A história passa-se nos anos sessenta, setenta do século passado em Ayemenem, Kerala, no sul da Índia. Ammu vive com os filhos gémeos, Rahel e Estha de sete anos. A avó das crianças (matriarca desta família), o tio e a tia-avó vivem na mesma casa e gerem uma fábrica de conservas, numa época em que os "tocáveis" e os "não-tocáveis" não tinham os mesmos direitos.
A história começa com o regresso de Rahel a uma casa vazia, sem mobília e com um velho carro estacionado à porta. As três gerações desta família estão de facto espalhadas pelo mundo e é aquela casa o seu ponto de encontro. Dentro de casa, está ainda a sua tia-avó, Baby Kochamma. Rahel vem de visita ao irmão, Estha, e começa desde logo por referir algumas situações sobre as quais, mais tarde, iremos entender como aconteceram e a importância que tiveram no desfecho da história.

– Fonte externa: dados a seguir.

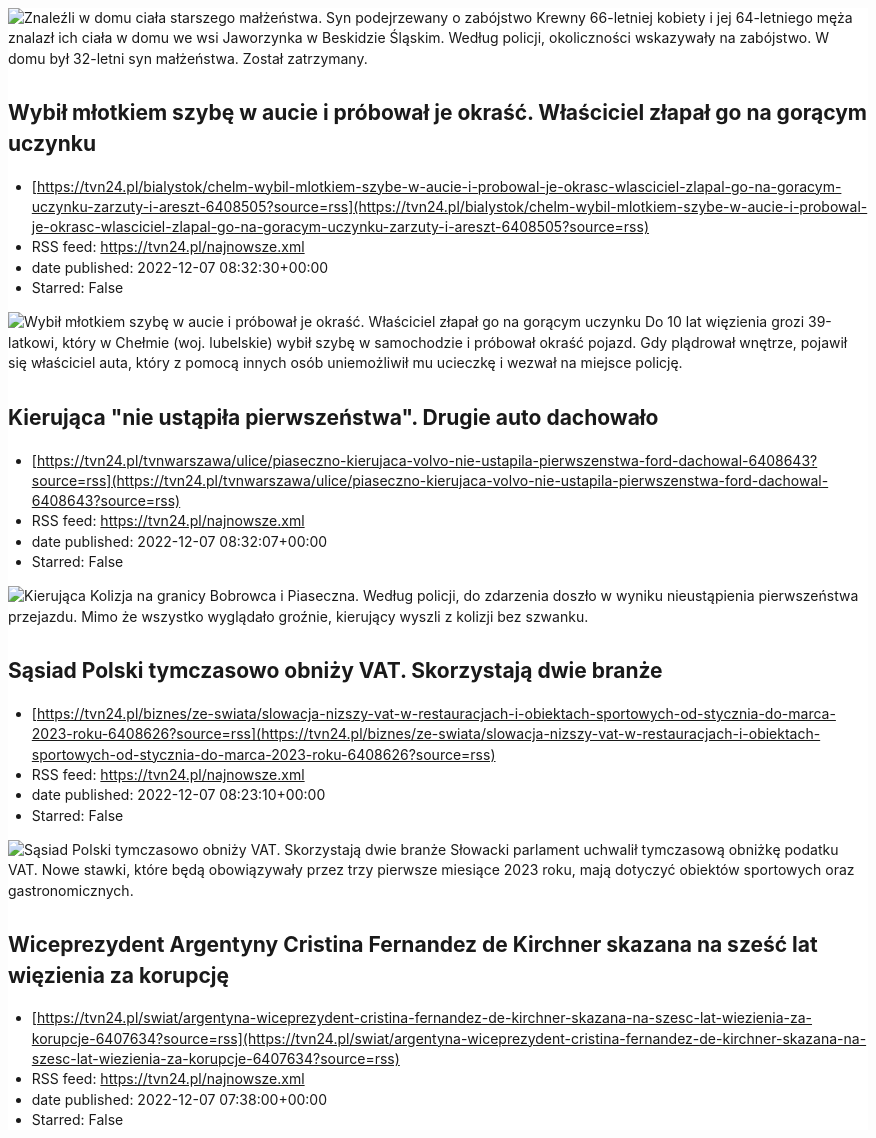 <img alt="Znaleźli w domu ciała starszego małżeństwa. Syn podejrzewany o zabójstwo" src="https://tvn24.pl/katowice/cdn-zdjecie-brf9vz-morderstwo-we-wsi-jaworzynka-gminie-istebna-6408664/alternates/LANDSCAPE_1280" />
    Krewny 66-letniej kobiety i jej 64-letniego męża znalazł ich ciała w domu we wsi Jaworzynka w Beskidzie Śląskim. Według policji, okoliczności wskazywały na zabójstwo. W domu był 32-letni syn małżeństwa. Został zatrzymany.

## Wybił młotkiem szybę w aucie i próbował je okraść. Właściciel złapał go na gorącym uczynku
 - [https://tvn24.pl/bialystok/chelm-wybil-mlotkiem-szybe-w-aucie-i-probowal-je-okrasc-wlasciciel-zlapal-go-na-goracym-uczynku-zarzuty-i-areszt-6408505?source=rss](https://tvn24.pl/bialystok/chelm-wybil-mlotkiem-szybe-w-aucie-i-probowal-je-okrasc-wlasciciel-zlapal-go-na-goracym-uczynku-zarzuty-i-areszt-6408505?source=rss)
 - RSS feed: https://tvn24.pl/najnowsze.xml
 - date published: 2022-12-07 08:32:30+00:00
 - Starred: False

<img alt="Wybił młotkiem szybę w aucie i próbował je okraść. Właściciel złapał go na gorącym uczynku" src="https://tvn24.pl/najnowsze/cdn-zdjecie-hv95ul-39-latek-zostal-zatrzymany-przez-policje-6408507/alternates/LANDSCAPE_1280" />
    Do 10 lat więzienia grozi 39-latkowi, który w Chełmie (woj. lubelskie) wybił szybę w samochodzie i próbował okraść pojazd. Gdy plądrował wnętrze, pojawił się właściciel auta, który z pomocą innych osób uniemożliwił mu ucieczkę i wezwał na miejsce policję.

## Kierująca "nie ustąpiła pierwszeństwa". Drugie auto dachowało
 - [https://tvn24.pl/tvnwarszawa/ulice/piaseczno-kierujaca-volvo-nie-ustapila-pierwszenstwa-ford-dachowal-6408643?source=rss](https://tvn24.pl/tvnwarszawa/ulice/piaseczno-kierujaca-volvo-nie-ustapila-pierwszenstwa-ford-dachowal-6408643?source=rss)
 - RSS feed: https://tvn24.pl/najnowsze.xml
 - date published: 2022-12-07 08:32:07+00:00
 - Starred: False

<img alt="Kierująca " src="https://tvn24.pl/najnowsze/cdn-zdjecie-90zepz-zderzenie-niedaleko-piaseczna-6408621/alternates/LANDSCAPE_1280" />
    Kolizja na granicy Bobrowca i Piaseczna. Według policji, do zdarzenia doszło w wyniku nieustąpienia pierwszeństwa przejazdu. Mimo że wszystko wyglądało groźnie, kierujący wyszli z kolizji bez szwanku.

## Sąsiad Polski tymczasowo obniży VAT. Skorzystają dwie branże
 - [https://tvn24.pl/biznes/ze-swiata/slowacja-nizszy-vat-w-restauracjach-i-obiektach-sportowych-od-stycznia-do-marca-2023-roku-6408626?source=rss](https://tvn24.pl/biznes/ze-swiata/slowacja-nizszy-vat-w-restauracjach-i-obiektach-sportowych-od-stycznia-do-marca-2023-roku-6408626?source=rss)
 - RSS feed: https://tvn24.pl/najnowsze.xml
 - date published: 2022-12-07 08:23:10+00:00
 - Starred: False

<img alt="Sąsiad Polski tymczasowo obniży VAT. Skorzystają dwie branże" src="https://tvn24.pl/najnowsze/cdn-zdjecie-h453xm-chopok-slowacja-zima-narty-shutterstock556586617-6408693/alternates/LANDSCAPE_1280" />
    Słowacki parlament uchwalił tymczasową obniżkę podatku VAT. Nowe stawki, które będą obowiązywały przez trzy pierwsze miesiące 2023 roku, mają dotyczyć obiektów sportowych oraz gastronomicznych.

## Wiceprezydent Argentyny Cristina Fernandez de Kirchner skazana na sześć lat więzienia za korupcję
 - [https://tvn24.pl/swiat/argentyna-wiceprezydent-cristina-fernandez-de-kirchner-skazana-na-szesc-lat-wiezienia-za-korupcje-6407634?source=rss](https://tvn24.pl/swiat/argentyna-wiceprezydent-cristina-fernandez-de-kirchner-skazana-na-szesc-lat-wiezienia-za-korupcje-6407634?source=rss)
 - RSS feed: https://tvn24.pl/najnowsze.xml
 - date published: 2022-12-07 07:38:00+00:00
 - Starred: False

De seguida, passamos a saber que os gémeos teriam sido separados e que isso teria tido algo a ver com a morte de uma menina, prima dos gémeos, cujo velório é descrito com muito detalhe. Sophie Mol, era prima dos gémeos e tinha vindo visitar a família. De facto, a narrativa é construída através de vários saltos temporais, que nos levam do presente ao passado, de forma a que cada episódio atual é depois explicado pelos atos do passado, consoante Rahel vai percorrendo os diversos locais da sua infância. Para mim, estas idas e vindas temporais tornam a história mais confusa, sendo que alguns episódios vão sendo repetidamente descritos, umas vezes da perspetiva infantil do passado, noutras através de uma descrição mais sólida dos factos e das suas consequências. Há também a história de Vellutha, um "não-tocável" que de certa forma é aceite pela família e que vive com o pai e com um irmão paraplégico num casebre num terreno anexo à casa principal, perto do rio. O rio que terá um papel fundamental na história e que será, ao mesmo tempo, um ponto de amor e de morte.
Arundhati Roy , em "O Deus das Pequenas Coisas" mistura drama e humor, vida e morte, passado e presente, como dois opostos que se complementam e que não existem um sem o outro, tal como os dois gémeos que, mesmo separados, continuam a ser apenas "um" e não entendem o conceito de ser "outro."